• _WHAT THE TASK REQUIRES_
Apart from the pictures, every entry should be reproduced exactly.

• _DATA SUPPLIED_
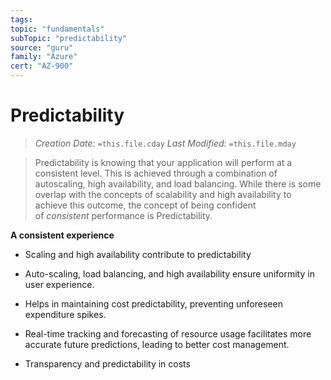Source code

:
 ```yaml
---
tags:
topic: "fundamentals"
subTopic: "predictability"
source: "guru"
family: "Azure"
cert: "AZ-900"
---
```

# Predictability

> _Creation Date:_ `=this.file.cday` _Last Modified:_ `=this.file.mday`

> Predictability is knowing that your application will perform at a consistent level. This is achieved through a combination of autoscaling, high availability, and load balancing. While there is some overlap with the concepts of scalability and high availability to achieve this outcome, the concept of being confident of _consistent_ performance is Predictability.

**A consistent experience**
- Scaling and high availability contribute to predictability

- Auto-scaling, load balancing, and high availability ensure uniformity in user experience.
- Helps in maintaining cost predictability, preventing unforeseen expenditure spikes.
- Real-time tracking and forecasting of resource usage facilitates more accurate future predictions, leading to better cost management.
- Transparency and predictability in costs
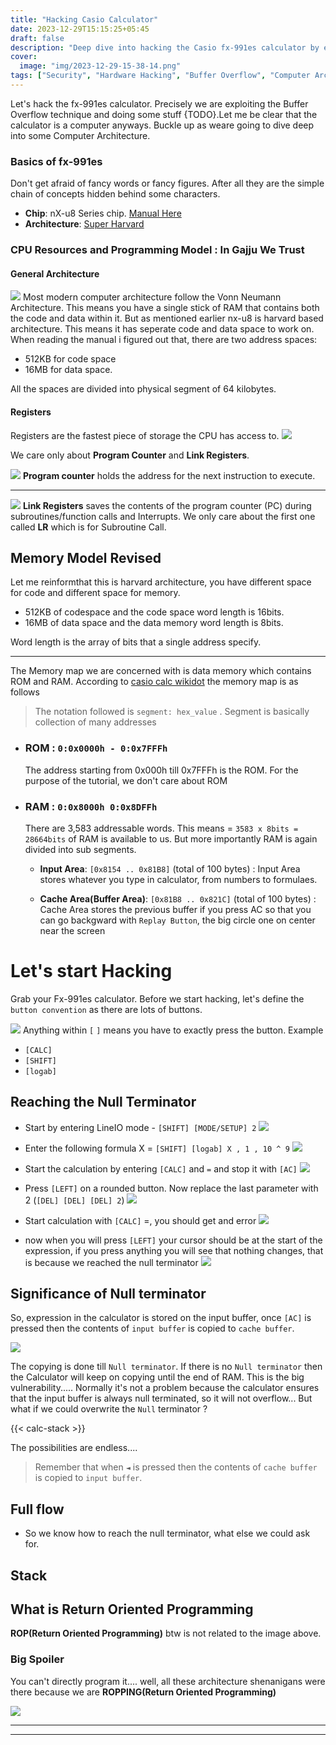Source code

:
 ```yaml
---
title: "Hacking Casio Calculator"
date: 2023-12-29T15:15:25+05:45
draft: false
description: "Deep dive into hacking the Casio fx-991es calculator by exploiting buffer overflow vulnerabilities in its nX-u8 chip architecture. Learn about Harvard architecture, memory manipulation, and ROP techniques."
cover:
  image: "img/2023-12-29-15-38-14.png"
tags: ["Security", "Hardware Hacking", "Buffer Overflow", "Computer Architecture", "Assembly", "Casio"]
---
```


Let's hack the fx-991es calculator. Precisely we are exploiting the Buffer Overflow technique and doing some stuff {TODO}.Let me be clear that the calculator is a computer anyways. Buckle up as weare going to dive deep into some Computer Architecture.

### Basics of fx-991es

Don't get afraid of fancy words or fancy figures. After all they are the simple chain of concepts hidden behind some characters. 


- **Chip**: nX-u8 Series chip. <a href="./assets/nx-u8 manual.pdf" >Manual Here</a>
- **Architecture**: [Super Harvard](https://en.wikipedia.org/wiki/Super_Harvard_Architecture_Single-Chip_Computer)


### CPU Resources and Programming Model : In Gajju We Trust

#### General Architecture

![](img/2023-12-29-16-03-18.png)
 Most modern computer architecture follow the Vonn Neumann Architecture. This means you have a single stick of RAM that contains both the code and data within it. But as mentioned earlier nx-u8 is harvard based architecture. This means it has seperate code and data space to work on.
When reading the manual i figured out that, there are two address spaces: 
- 512KB for code space 
- 16MB for data space. 

All the spaces are divided into physical segment of 64 kilobytes. 

#### Registers

Registers are the fastest piece of storage the CPU has access to. 
![](img/2023-12-29-16-04-30.png)

We care only about **Program Counter** and **Link Registers**.  

![](img/2023-12-29-16-18-39.png)
    **Program counter** holds the address for the next instruction to execute. 

-------

![](img/2023-12-29-16-17-07.png)
    **Link Registers** saves the contents of the program counter (PC) during subroutines/function calls and Interrupts. We only care about the first one called **LR** which is for Subroutine Call.

## Memory Model Revised
Let me reinformthat this is harvard architecture, you have different space for code and different space for memory.
- 512KB of codespace and the code space word length is 16bits. 
- 16MB of data space and the data memory word length is 8bits.  

Word length is the array of bits that a single address specify. 

----

The Memory map we are concerned with is data memory which contains ROM and RAM. According to [casio calc wikidot](https://casiocalc.wikidot.com/memory-map) the memory map is as follows

> The notation followed is `segment: hex_value` . Segment is basically collection of many addresses

- ### ROM : `0:0x0000h - 0:0x7FFFh`
    The address starting from 0x000h till 0x7FFFh is the ROM. For the purpose of the tutorial, we don't care about ROM 

- ### RAM : `0:0x8000h 0:0x8DFFh` 
    There are 3,583 addressable words. This means = `3583 x 8bits = 28664bits` of RAM is available to us. But more importantly RAM is again divided into sub segments. 

    - **Input Area**: `[0x8154 .. 0x81B8]` (total of 100 bytes) :  Input Area stores whatever you type in calculator, from numbers to formulaes. 

    - **Cache Area(Buffer Area)**: `[0x81B8 .. 0x821C]` (total of 100 bytes) : Cache Area stores the previous buffer if you press AC so that you can go backgward with `Replay Button`, the big circle one on center near the screen


# Let's start Hacking

Grab your Fx-991es calculator. Before we start hacking, let's define the `button convention` as there are lots of buttons.  

![](img/2024-01-08-16-50-42.png) 
Anything within `[` `]` means you have to exactly press the button. Example
- `[CALC]`
- `[SHIFT]`
- `[logab]`

## Reaching the Null Terminator

- Start by entering LineIO mode - `[SHIFT] [MODE/SETUP] 2`
    ![](img/2024-01-08-17-10-52.png)
- Enter the following formula X = `[SHIFT] [logab] X , 1 , 10 ^ 9`
    ![](img/2024-01-08-17-24-22.png)
- Start the calculation by entering `[CALC]` and `=` and stop it with `[AC]`
    ![](img/2024-01-08-17-25-11.png) 
- Press `[LEFT]` on a rounded button. Now replace the last parameter with 2 (`[DEL] [DEL] [DEL] 2`)
   ![](img/2024-01-08-17-27-02.png) 

- Start calculation with `[CALC]` =, you should get and error
    ![](img/2024-01-08-17-27-40.png)
    
- now when you will press `[LEFT]` your cursor should be at the start of the expression, if you press anything you will see that nothing changes, that is because we reached the null terminator
    ![](img/2024-01-08-17-30-51.png)


## Significance of Null terminator 

So, expression in the calculator is stored on the input buffer, once `[AC]` is pressed then the contents of `input buffer` is copied to `cache buffer`. 

![](img/2024-01-08-17-48-09.png)

 The copying is done till `Null terminator`. If there is no `Null terminator` then the Calculator will keep on copying until the end of RAM. This is the big vulnerability.....
Normally it's not a problem because the calculator ensures that the input buffer is always null terminated, so it will not overflow... But what if we could overwrite the `Null` terminator ? 

{{< calc-stack >}}

The possibilities are endless....

> Remember that when `◄` is pressed then the contents of `cache buffer` is copied to `input buffer`. 


## Full flow
-  So we know how to reach the null terminator, what else we could ask for.  

## Stack


## What is Return Oriented Programming
**ROP(Return Oriented Programming)** btw is not related to the image above. 

### Big Spoiler

You can't directly program it.... well, all these architecture shenanigans were there because we are **ROPPING(Return Oriented Programming)** 

![](img/2023-12-29-17-18-01.png)

-----------
-----------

• _RESULT OF THIS TASK_
Source code

:
 ```yaml
---
tags:
topic: "fundamentals"
subTopic: "predictability"
source: "guru"
family: "Azure"
cert: "AZ-900"
---
```

# Predictability

> _Creation Date:_ `=this.file.cday` _Last Modified:_ `=this.file.mday`

> Predictability is knowing that your application will perform at a consistent level. This is achieved through a combination of autoscaling, high availability, and load balancing. While there is some overlap with the concepts of scalability and high availability to achieve this outcome, the concept of being confident of _consistent_ performance is Predictability.

**A consistent experience**
- Scaling and high availability contribute to predictability

- Auto-scaling, load balancing, and high availability ensure uniformity in user experience.
- Helps in maintaining cost predictability, preventing unforeseen expenditure spikes.
- Real-time tracking and forecasting of resource usage facilitates more accurate future predictions, leading to better cost management.
- Transparency and predictability in costs
Source code

:
 ```yaml
---
title: "Hacking Casio Calculator"
date: 2023-12-29T15:15:25+05:45
draft: false
description: "Deep dive into hacking the Casio fx-991es calculator by exploiting buffer overflow vulnerabilities in its nX-u8 chip architecture. Learn about Harvard architecture, memory manipulation, and ROP techniques."
cover:
  image: "img/2023-12-29-15-38-14.png"
tags: ["Security", "Hardware Hacking", "Buffer Overflow", "Computer Architecture", "Assembly", "Casio"]
---
```


Let's hack the fx-991es calculator. Precisely we are exploiting the Buffer Overflow technique and doing some stuff {TODO}.Let me be clear that the calculator is a computer anyways. Buckle up as weare going to dive deep into some Computer Architecture.

### Basics of fx-991es

Don't get afraid of fancy words or fancy figures. After all they are the simple chain of concepts hidden behind some characters. 


- **Chip**: nX-u8 Series chip. <a href="./assets/nx-u8 manual.pdf" >Manual Here</a>
- **Architecture**: [Super Harvard](https://en.wikipedia.org/wiki/Super_Harvard_Architecture_Single-Chip_Computer)


### CPU Resources and Programming Model : In Gajju We Trust

#### General Architecture

![](img/2023-12-29-16-03-18.png)
 Most modern computer architecture follow the Vonn Neumann Architecture. This means you have a single stick of RAM that contains both the code and data within it. But as mentioned earlier nx-u8 is harvard based architecture. This means it has seperate code and data space to work on.
When reading the manual i figured out that, there are two address spaces: 
- 512KB for code space 
- 16MB for data space. 

All the spaces are divided into physical segment of 64 kilobytes. 

#### Registers

Registers are the fastest piece of storage the CPU has access to. 
![](img/2023-12-29-16-04-30.png)

We care only about **Program Counter** and **Link Registers**.  

![](img/2023-12-29-16-18-39.png)
    **Program counter** holds the address for the next instruction to execute. 

-------

![](img/2023-12-29-16-17-07.png)
    **Link Registers** saves the contents of the program counter (PC) during subroutines/function calls and Interrupts. We only care about the first one called **LR** which is for Subroutine Call.

## Memory Model Revised
Let me reinformthat this is harvard architecture, you have different space for code and different space for memory.
- 512KB of codespace and the code space word length is 16bits. 
- 16MB of data space and the data memory word length is 8bits.  

Word length is the array of bits that a single address specify. 

----

The Memory map we are concerned with is data memory which contains ROM and RAM. According to [casio calc wikidot](https://casiocalc.wikidot.com/memory-map) the memory map is as follows

> The notation followed is `segment: hex_value` . Segment is basically collection of many addresses

- ### ROM : `0:0x0000h - 0:0x7FFFh`
    The address starting from 0x000h till 0x7FFFh is the ROM. For the purpose of the tutorial, we don't care about ROM 

- ### RAM : `0:0x8000h 0:0x8DFFh` 
    There are 3,583 addressable words. This means = `3583 x 8bits = 28664bits` of RAM is available to us. But more importantly RAM is again divided into sub segments. 

    - **Input Area**: `[0x8154 .. 0x81B8]` (total of 100 bytes) :  Input Area stores whatever you type in calculator, from numbers to formulaes. 

    - **Cache Area(Buffer Area)**: `[0x81B8 .. 0x821C]` (total of 100 bytes) : Cache Area stores the previous buffer if you press AC so that you can go backgward with `Replay Button`, the big circle one on center near the screen


# Let's start Hacking

Grab your Fx-991es calculator. Before we start hacking, let's define the `button convention` as there are lots of buttons.  

![](img/2024-01-08-16-50-42.png) 
Anything within `[` `]` means you have to exactly press the button. Example
- `[CALC]`
- `[SHIFT]`
- `[logab]`

## Reaching the Null Terminator

- Start by entering LineIO mode - `[SHIFT] [MODE/SETUP] 2`
    ![](img/2024-01-08-17-10-52.png)
- Enter the following formula X = `[SHIFT] [logab] X , 1 , 10 ^ 9`
    ![](img/2024-01-08-17-24-22.png)
- Start the calculation by entering `[CALC]` and `=` and stop it with `[AC]`
    ![](img/2024-01-08-17-25-11.png) 
- Press `[LEFT]` on a rounded button. Now replace the last parameter with 2 (`[DEL] [DEL] [DEL] 2`)
   ![](img/2024-01-08-17-27-02.png) 

- Start calculation with `[CALC]` =, you should get and error
    ![](img/2024-01-08-17-27-40.png)
    
- now when you will press `[LEFT]` your cursor should be at the start of the expression, if you press anything you will see that nothing changes, that is because we reached the null terminator
    ![](img/2024-01-08-17-30-51.png)


## Significance of Null terminator 

So, expression in the calculator is stored on the input buffer, once `[AC]` is pressed then the contents of `input buffer` is copied to `cache buffer`. 

![](img/2024-01-08-17-48-09.png)

 The copying is done till `Null terminator`. If there is no `Null terminator` then the Calculator will keep on copying until the end of RAM. This is the big vulnerability.....
Normally it's not a problem because the calculator ensures that the input buffer is always null terminated, so it will not overflow... But what if we could overwrite the `Null` terminator ? 

{{< calc-stack >}}

The possibilities are endless....

> Remember that when `◄` is pressed then the contents of `cache buffer` is copied to `input buffer`. 


## Full flow
-  So we know how to reach the null terminator, what else we could ask for.  

## Stack


## What is Return Oriented Programming
**ROP(Return Oriented Programming)** btw is not related to the image above. 

### Big Spoiler

You can't directly program it.... well, all these architecture shenanigans were there because we are **ROPPING(Return Oriented Programming)** 

![](img/2023-12-29-17-18-01.png)

-----------
-----------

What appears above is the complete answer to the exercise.